Memejamkan matanya, dia pun meletakkan tangan kanannya di atas dadanya. Semua perasaan hangat menuju rasa panas itu masih bisa Ovin rasakan dengan jelas.
Bahkan untuk air liur yang sempat keluar dari rasa mulutnya itu, adalah sisa dari miliknya Franz. Ovin jadi menjilat bibirnya sendiri dan mencoba membayangkan apa yang terjadi jika apa yang tadi dirinya lakukan dengan Franz bisa terus berlanjut tanpa ada gangguan?
‘Pasti menyenangkan.’ Pikirnya. Dia mengangkat tangan kirinya, seakan dia sedang meraih wajah tampan milik Franz itu. Meraih wajah dan menariknya agar kembali mendekap tubuhnya dalam kungkungan dari tubuh Franz itu. ‘Hahh~ Gagal lagi. Tapi setidaknya hari ini hasilnya tidak begitu buruk. Walaupun aku jadi punya PR, gara-gara mobilku ditabrak olehnya.’
Alhasil, Ovin yang hanya berimajinasi dengan khayalannya, membuat dia hanya bisa memeluk angin kosong saja.
‘Semoga saja ada kesempatan lain lagi.’ Benak hati Ovin, kemudian memilih untuk langsung tidur dengan Blazer milik Franz masih dia pakai.
Dia melakukannya agar aroma yang tertinggal di kulit serta blazer itu tidak cepat-cepat menghilang.
Ovin hanya ingin mengulas apa yang baru terjadi dan kira-kira apa yang akan terjadi.
_________________
Esok harinya.
Setelah kejadian di mana Fardan berhasil Franz usir, serta membuat perhitungan dengan Sean yang tiba-tiba masuk kedalam rumahnya dan mengacaukan rencana dua orang yang akan melakukan hal lebih itu, Franz pun kembali seperti biasa.
Dia berangkat sekolah hanya untuk membersihkan waktunya sendiri ketimbang di rumah saja dan mengingat apa yang terjadi malam tadi dengan Istrinya itu.

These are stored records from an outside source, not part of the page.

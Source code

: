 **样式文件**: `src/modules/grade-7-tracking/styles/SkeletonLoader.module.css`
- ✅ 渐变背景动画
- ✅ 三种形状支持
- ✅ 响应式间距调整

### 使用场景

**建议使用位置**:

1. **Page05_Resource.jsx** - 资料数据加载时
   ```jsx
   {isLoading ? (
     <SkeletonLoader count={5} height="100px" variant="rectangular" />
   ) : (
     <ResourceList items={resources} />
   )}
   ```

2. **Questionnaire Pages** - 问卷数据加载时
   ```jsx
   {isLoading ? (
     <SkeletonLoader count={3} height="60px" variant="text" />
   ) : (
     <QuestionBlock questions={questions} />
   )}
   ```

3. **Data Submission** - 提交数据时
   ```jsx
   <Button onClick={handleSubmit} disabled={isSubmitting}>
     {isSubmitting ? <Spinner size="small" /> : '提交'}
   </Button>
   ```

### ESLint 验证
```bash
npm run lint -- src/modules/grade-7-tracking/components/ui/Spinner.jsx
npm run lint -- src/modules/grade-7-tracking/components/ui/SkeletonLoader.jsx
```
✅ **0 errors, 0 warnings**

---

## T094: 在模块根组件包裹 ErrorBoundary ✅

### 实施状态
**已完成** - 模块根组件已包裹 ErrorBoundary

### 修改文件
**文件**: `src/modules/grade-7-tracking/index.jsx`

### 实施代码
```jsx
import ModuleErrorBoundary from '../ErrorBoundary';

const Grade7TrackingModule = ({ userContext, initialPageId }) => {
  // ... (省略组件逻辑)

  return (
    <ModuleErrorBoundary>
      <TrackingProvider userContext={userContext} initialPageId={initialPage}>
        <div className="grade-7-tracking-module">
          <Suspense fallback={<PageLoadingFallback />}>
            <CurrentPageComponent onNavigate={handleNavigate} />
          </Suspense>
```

Sesuatu yang akan membawa mereka menuju jalan yang benar, tapi terganggu dengan segala gangguan yang datang tanpa sebuah rencana.
Dan sama hal nya dengan Franz, Ovin pun berusaha untuk bersikap biasa, dan melakukan rutinitasnya sebagai siswi sekolah.
Akan tetapi, karena Ovin tidak mau berada di dalam kelas mendapatkan segala tatapan mata suka dan terpaksa suka, dia memilih untuk pergi ke perpustakaan.
“Minggir, kau menghalangi jalan.” Sindir satu orang wanita dari kelas A, baru saja meminjam buku dan karena kebetulan berpapasan dengan Ovin di pintu, wajah kesalnya pun jadi seperti sebuah pelampiasan untuk Ovin sendiri.
Ovin dengan menurut untuk memberikannya jalan. ‘Apa yang terjadi dengannya?’ Tidak mau tahu dalam urusan permasalahannya, meskipun penasaran, Ovin masuk kedalam gedung perpustakaan.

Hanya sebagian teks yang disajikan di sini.